### Records for the task

------------------------------

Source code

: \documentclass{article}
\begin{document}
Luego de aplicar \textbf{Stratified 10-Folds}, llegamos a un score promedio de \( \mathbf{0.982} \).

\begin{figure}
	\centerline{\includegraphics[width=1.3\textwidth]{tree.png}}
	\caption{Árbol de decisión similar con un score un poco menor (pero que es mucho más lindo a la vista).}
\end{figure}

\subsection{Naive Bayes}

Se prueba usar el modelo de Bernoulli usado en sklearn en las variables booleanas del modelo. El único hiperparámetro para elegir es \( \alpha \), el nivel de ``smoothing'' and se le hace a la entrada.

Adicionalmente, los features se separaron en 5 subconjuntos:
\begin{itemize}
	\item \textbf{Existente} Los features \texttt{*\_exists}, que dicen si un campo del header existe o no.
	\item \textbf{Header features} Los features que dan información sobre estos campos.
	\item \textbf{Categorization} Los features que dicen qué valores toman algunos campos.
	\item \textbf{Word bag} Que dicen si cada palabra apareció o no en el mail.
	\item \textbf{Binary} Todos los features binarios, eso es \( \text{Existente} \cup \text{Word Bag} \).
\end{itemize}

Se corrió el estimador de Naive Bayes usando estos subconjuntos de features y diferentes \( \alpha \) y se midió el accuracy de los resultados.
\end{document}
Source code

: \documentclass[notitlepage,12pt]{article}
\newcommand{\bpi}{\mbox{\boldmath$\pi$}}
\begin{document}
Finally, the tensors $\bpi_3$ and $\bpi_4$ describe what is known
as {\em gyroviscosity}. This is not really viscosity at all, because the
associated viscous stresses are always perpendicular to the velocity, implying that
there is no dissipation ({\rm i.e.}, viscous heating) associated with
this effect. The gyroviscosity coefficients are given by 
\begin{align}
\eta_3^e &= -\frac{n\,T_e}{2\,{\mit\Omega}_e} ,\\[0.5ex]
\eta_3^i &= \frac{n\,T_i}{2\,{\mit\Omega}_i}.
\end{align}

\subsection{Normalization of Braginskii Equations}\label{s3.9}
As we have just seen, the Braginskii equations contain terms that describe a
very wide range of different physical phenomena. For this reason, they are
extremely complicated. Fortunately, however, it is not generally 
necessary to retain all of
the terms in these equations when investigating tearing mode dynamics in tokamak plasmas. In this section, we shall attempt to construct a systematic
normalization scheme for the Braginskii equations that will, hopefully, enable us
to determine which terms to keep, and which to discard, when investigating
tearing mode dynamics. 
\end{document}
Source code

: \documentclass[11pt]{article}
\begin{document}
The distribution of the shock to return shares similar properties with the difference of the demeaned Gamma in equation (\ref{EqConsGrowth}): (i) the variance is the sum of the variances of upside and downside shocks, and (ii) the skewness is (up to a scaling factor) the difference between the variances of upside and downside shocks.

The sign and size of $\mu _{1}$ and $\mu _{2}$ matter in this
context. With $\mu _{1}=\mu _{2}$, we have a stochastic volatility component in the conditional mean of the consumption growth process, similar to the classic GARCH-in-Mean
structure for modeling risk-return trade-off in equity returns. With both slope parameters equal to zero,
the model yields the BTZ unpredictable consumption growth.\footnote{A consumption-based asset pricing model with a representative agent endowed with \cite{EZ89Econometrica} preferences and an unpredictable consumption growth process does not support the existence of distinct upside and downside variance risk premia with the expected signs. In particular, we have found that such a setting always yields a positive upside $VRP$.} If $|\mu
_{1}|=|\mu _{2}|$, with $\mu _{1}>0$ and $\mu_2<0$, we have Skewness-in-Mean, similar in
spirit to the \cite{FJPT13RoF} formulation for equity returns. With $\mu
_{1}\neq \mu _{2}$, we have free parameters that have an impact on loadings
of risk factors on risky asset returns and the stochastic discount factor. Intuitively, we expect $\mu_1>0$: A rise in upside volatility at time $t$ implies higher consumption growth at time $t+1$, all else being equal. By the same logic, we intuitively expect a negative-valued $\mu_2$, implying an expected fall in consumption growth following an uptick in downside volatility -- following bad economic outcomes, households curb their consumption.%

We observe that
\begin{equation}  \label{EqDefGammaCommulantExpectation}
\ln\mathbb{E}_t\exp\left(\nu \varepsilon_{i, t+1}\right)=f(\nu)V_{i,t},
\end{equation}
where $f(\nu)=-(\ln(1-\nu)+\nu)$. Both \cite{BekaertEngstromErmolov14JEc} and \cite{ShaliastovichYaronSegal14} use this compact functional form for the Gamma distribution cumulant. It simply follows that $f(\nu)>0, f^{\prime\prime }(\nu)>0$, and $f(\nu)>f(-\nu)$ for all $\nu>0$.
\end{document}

------------------------------

### Task prompt
The expected output is every line from the material above where "article" can be found.

### Finished exercise
: \documentclass{article}
: \documentclass[notitlepage,12pt]{article}
: \documentclass[11pt]{article}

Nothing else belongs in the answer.